=== Problem to work on ===
Where the string "görüntülenir" occurs in a line of the entries below, copy that line.

————————

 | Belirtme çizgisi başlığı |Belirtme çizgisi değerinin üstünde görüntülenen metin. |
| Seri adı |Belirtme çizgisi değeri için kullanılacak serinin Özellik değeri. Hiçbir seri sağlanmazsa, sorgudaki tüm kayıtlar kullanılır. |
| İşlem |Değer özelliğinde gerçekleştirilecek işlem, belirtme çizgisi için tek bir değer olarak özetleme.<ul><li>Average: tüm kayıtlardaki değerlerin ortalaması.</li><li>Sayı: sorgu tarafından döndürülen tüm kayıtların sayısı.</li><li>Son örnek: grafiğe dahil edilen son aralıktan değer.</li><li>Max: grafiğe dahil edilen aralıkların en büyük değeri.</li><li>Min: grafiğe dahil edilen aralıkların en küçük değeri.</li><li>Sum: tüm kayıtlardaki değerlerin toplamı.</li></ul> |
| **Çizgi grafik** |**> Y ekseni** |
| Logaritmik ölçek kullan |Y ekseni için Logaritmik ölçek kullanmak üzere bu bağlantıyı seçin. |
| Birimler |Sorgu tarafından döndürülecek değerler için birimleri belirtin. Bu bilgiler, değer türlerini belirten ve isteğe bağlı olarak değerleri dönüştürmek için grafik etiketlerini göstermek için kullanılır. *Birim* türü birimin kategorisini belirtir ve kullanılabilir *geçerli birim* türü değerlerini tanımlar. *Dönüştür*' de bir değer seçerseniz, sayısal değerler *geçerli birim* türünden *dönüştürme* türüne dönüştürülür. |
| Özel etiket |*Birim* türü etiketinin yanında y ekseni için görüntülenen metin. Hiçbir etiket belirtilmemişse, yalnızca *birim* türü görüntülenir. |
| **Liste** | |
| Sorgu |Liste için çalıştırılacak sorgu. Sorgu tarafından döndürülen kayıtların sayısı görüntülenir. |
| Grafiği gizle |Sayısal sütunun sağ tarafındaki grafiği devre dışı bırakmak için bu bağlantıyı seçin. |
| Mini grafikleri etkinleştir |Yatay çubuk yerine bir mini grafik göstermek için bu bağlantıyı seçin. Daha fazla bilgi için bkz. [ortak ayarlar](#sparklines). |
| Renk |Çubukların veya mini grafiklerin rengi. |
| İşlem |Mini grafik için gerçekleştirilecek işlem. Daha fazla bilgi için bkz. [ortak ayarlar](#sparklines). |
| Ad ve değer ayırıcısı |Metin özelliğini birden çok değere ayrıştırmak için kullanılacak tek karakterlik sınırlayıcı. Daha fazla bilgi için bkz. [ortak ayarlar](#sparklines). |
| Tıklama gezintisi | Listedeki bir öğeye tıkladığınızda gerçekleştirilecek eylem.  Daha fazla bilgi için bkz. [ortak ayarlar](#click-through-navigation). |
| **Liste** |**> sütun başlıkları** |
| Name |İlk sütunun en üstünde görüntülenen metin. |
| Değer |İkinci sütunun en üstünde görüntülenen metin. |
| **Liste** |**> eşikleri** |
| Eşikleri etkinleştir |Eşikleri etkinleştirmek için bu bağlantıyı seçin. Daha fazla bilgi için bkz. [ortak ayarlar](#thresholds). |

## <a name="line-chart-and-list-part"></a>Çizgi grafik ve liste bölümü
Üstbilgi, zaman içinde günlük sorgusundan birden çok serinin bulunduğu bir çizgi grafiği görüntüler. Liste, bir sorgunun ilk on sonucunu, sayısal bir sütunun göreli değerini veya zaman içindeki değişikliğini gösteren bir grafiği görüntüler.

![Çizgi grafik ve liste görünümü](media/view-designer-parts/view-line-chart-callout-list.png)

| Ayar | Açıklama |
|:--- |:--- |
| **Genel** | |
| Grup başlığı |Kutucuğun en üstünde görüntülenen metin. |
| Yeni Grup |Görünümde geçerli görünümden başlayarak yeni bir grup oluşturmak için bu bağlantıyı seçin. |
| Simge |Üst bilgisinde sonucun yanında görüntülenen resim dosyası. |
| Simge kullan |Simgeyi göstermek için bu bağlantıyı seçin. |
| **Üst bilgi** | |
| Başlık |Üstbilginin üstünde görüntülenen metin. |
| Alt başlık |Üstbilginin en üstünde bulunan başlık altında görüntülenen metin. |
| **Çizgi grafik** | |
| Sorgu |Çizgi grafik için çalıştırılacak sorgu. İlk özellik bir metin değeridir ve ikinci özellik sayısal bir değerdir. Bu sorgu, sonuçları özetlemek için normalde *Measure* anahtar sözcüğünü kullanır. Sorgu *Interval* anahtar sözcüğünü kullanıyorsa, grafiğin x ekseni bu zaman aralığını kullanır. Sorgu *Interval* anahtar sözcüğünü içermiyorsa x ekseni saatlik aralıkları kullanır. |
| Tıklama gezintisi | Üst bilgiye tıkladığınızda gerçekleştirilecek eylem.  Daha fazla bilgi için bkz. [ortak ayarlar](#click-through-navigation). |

————————

=== Response to the exercise ===
| Özel etiket |*Birim* türü etiketinin yanında y ekseni için görüntülenen metin. Hiçbir etiket belirtilmemişse, yalnızca *birim* türü görüntülenir. |
| Sorgu |Liste için çalıştırılacak sorgu. Sorgu tarafından döndürülen kayıtların sayısı görüntülenir. |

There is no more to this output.